Si la question des directeurs d’école divise les syndicats enseignants, le premier syndicat des professeurs des écoles, le Snuipp Fsu, a bataillé contre la loi Rilhac. Après son adoption par l’Assemblée, quels consignes le syndicat va t-il donner ? Comment explique t-il la mobilisation insuffisante des enseignants qui avaient pourtant obtenu le retrait du projet Rilhac en 2019 et 2020 ? Guislaine David, co-secrétaire générale du Snuipp Fsu fait le point.
La loi Rilhac est passée. Que va t-elle changer pour les directeurs d’école ?
Ce qui est certain c’est qu’elle ne va pas améliorer leurs conditions de travail. Elle va plutôt alourdir leur charge de travail. Avec l’autorité fonctionnelle de nouvelles compétences vont leur être attribuées. Or ils n’ont aucune assurance d’avoir une aide administrative car la loi n’oblige ni l’Etat ni les communes à en fournir. Certaines communes le feront et on aura encore plus d’inégalité entre les écoles. La loi ne dit pas non plus qu’il y aura moins d’enquêtes et de taches administratives. Il n’y a plus d’assurance d’avoir des décharges en fonction du nombre de classes. La loi prévoit de les attribuer en fonction des « spécificités » des écoles. Elles pourront donc varier selon les écoles même dans une même commune sans critère objectif. C’est inquiétant. Et cela ne répond pas aux besoins du terrain.
Les directeurs d’école auront-ils les moyens de remplir leur rôle ?
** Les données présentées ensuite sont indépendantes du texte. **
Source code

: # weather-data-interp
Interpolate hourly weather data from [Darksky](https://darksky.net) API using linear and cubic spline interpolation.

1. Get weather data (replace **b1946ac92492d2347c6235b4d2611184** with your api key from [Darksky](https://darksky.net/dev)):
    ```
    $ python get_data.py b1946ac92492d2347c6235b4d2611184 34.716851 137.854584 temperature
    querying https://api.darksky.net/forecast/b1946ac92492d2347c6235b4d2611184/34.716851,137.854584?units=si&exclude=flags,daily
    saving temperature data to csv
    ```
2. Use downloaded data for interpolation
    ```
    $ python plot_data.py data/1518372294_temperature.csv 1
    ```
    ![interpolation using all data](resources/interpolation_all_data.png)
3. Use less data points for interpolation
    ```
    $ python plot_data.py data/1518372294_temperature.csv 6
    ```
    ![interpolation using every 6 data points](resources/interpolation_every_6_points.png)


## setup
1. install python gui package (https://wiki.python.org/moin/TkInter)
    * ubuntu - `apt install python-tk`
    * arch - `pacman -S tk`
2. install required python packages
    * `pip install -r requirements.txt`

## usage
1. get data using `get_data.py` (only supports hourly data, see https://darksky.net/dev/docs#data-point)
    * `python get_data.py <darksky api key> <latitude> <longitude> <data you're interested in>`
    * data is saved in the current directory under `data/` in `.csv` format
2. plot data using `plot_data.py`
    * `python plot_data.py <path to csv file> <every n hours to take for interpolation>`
Le rôle actuel satisfait tout le monde comme le dit une très récente enquête de la Depp : 8 enseignants du 1er degré sur 10 sont satisfaits de la collaboration dans leur école. Ce travail collégial va être mis à mal avec le rôle de chef que l’on donne aux directeurs. Il va les isoler de leur équipe et les pousser du coté des IEN. Ils vont devenir une courroie de transmission aux ordres des IEN vers les professeurs. Comme ils n’auront pas les moyens nécessaires à leur fonctionnement leur situation va devenir très difficile. Ils seront pris dans un conflit de loyauté avec les collègues et l’IEN.
Et les enseignants ?
Au lieu d’un directeur qui met en musique les projets de l’équipe ils auront un directeur isolé d’un coté et les enseignants de l’autre. On aura davantage de conflits. Et la collégialité va être mise à mal. Des enseignants vont se retirer du travail collectif ce qui sera dommageable pour l’école. Or actuellement le collectif fonctionne très bien comme on l’a vu durant la crise sanitaire. Ce sont les enseignants qui ont tenu l’école. Là on va vivre le retrait d’une partie des enseignants. L’engagement collectif est mis à mal par la loi et la volonté d’individualiser. Car quand on met un chef au plus près des enseignants c’est bien pour individualiser et mettre de la dissension entre pairs. Depuis le discours d’E Macron à Marseille on voit vers quoi on va.
En 2019 et en 2020 la mobilisation des enseignants avait fait reculer le gouvernement. Pas cette fois-ci. Comment l’expliquez vous ?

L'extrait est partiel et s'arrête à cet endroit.